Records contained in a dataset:
*** Block opens ***

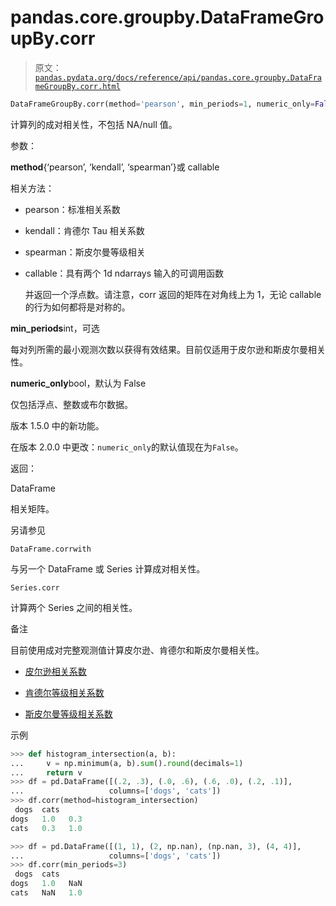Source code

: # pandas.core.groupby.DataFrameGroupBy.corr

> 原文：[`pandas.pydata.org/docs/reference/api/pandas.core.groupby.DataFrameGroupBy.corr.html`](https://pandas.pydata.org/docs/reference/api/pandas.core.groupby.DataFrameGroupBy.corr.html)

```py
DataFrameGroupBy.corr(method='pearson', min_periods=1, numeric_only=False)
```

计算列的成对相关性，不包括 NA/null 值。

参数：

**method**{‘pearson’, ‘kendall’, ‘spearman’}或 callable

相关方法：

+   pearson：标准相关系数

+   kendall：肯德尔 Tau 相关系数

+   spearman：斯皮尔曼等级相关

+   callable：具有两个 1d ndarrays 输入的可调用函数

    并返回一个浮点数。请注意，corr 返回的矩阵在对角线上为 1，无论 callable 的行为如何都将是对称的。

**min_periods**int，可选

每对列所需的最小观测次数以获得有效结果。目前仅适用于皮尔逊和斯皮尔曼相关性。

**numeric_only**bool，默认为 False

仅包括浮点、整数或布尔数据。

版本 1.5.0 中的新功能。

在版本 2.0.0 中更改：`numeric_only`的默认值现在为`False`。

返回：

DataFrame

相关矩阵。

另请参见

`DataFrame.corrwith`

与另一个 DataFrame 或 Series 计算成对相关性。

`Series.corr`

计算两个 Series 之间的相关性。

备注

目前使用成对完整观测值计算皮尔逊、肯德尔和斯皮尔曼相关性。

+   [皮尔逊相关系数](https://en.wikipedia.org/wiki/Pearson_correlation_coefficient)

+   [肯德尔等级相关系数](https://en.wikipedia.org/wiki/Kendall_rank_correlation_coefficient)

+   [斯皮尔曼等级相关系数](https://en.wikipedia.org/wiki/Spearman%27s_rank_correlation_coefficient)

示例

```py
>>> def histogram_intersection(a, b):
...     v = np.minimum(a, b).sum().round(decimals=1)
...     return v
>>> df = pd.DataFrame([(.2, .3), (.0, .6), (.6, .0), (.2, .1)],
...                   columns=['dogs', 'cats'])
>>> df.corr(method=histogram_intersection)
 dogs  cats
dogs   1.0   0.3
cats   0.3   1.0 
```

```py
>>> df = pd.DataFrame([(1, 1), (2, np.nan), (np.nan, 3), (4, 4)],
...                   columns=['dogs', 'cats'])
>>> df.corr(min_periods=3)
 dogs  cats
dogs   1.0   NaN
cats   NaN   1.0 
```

*** Block closes ***

WHAT TO DO —
Output all of the entries once more, word for word, with the images removed.

RESPONSE TO THE TASK —
Source code

: # pandas.core.groupby.DataFrameGroupBy.corr

> 原文：[`pandas.pydata.org/docs/reference/api/pandas.core.groupby.DataFrameGroupBy.corr.html`](https://pandas.pydata.org/docs/reference/api/pandas.core.groupby.DataFrameGroupBy.corr.html)

```py
DataFrameGroupBy.corr(method='pearson', min_periods=1, numeric_only=False)
```

计算列的成对相关性，不包括 NA/null 值。

参数：

**method**{‘pearson’, ‘kendall’, ‘spearman’}或 callable

相关方法：

+   pearson：标准相关系数

+   kendall：肯德尔 Tau 相关系数

+   spearman：斯皮尔曼等级相关

+   callable：具有两个 1d ndarrays 输入的可调用函数

    并返回一个浮点数。请注意，corr 返回的矩阵在对角线上为 1，无论 callable 的行为如何都将是对称的。

**min_periods**int，可选

每对列所需的最小观测次数以获得有效结果。目前仅适用于皮尔逊和斯皮尔曼相关性。

**numeric_only**bool，默认为 False

仅包括浮点、整数或布尔数据。

版本 1.5.0 中的新功能。

在版本 2.0.0 中更改：`numeric_only`的默认值现在为`False`。

返回：

DataFrame

相关矩阵。

另请参见

`DataFrame.corrwith`

与另一个 DataFrame 或 Series 计算成对相关性。

`Series.corr`

计算两个 Series 之间的相关性。

备注

目前使用成对完整观测值计算皮尔逊、肯德尔和斯皮尔曼相关性。

+   [皮尔逊相关系数](https://en.wikipedia.org/wiki/Pearson_correlation_coefficient)

+   [肯德尔等级相关系数](https://en.wikipedia.org/wiki/Kendall_rank_correlation_coefficient)

+   [斯皮尔曼等级相关系数](https://en.wikipedia.org/wiki/Spearman%27s_rank_correlation_coefficient)

示例

```py
>>> def histogram_intersection(a, b):
...     v = np.minimum(a, b).sum().round(decimals=1)
...     return v
>>> df = pd.DataFrame([(.2, .3), (.0, .6), (.6, .0), (.2, .1)],
...                   columns=['dogs', 'cats'])
>>> df.corr(method=histogram_intersection)
 dogs  cats
dogs   1.0   0.3
cats   0.3   1.0 
```

```py
>>> df = pd.DataFrame([(1, 1), (2, np.nan), (np.nan, 3), (4, 4)],
...                   columns=['dogs', 'cats'])
>>> df.corr(min_periods=3)
 dogs  cats
dogs   1.0   NaN
cats   NaN   1.0 
```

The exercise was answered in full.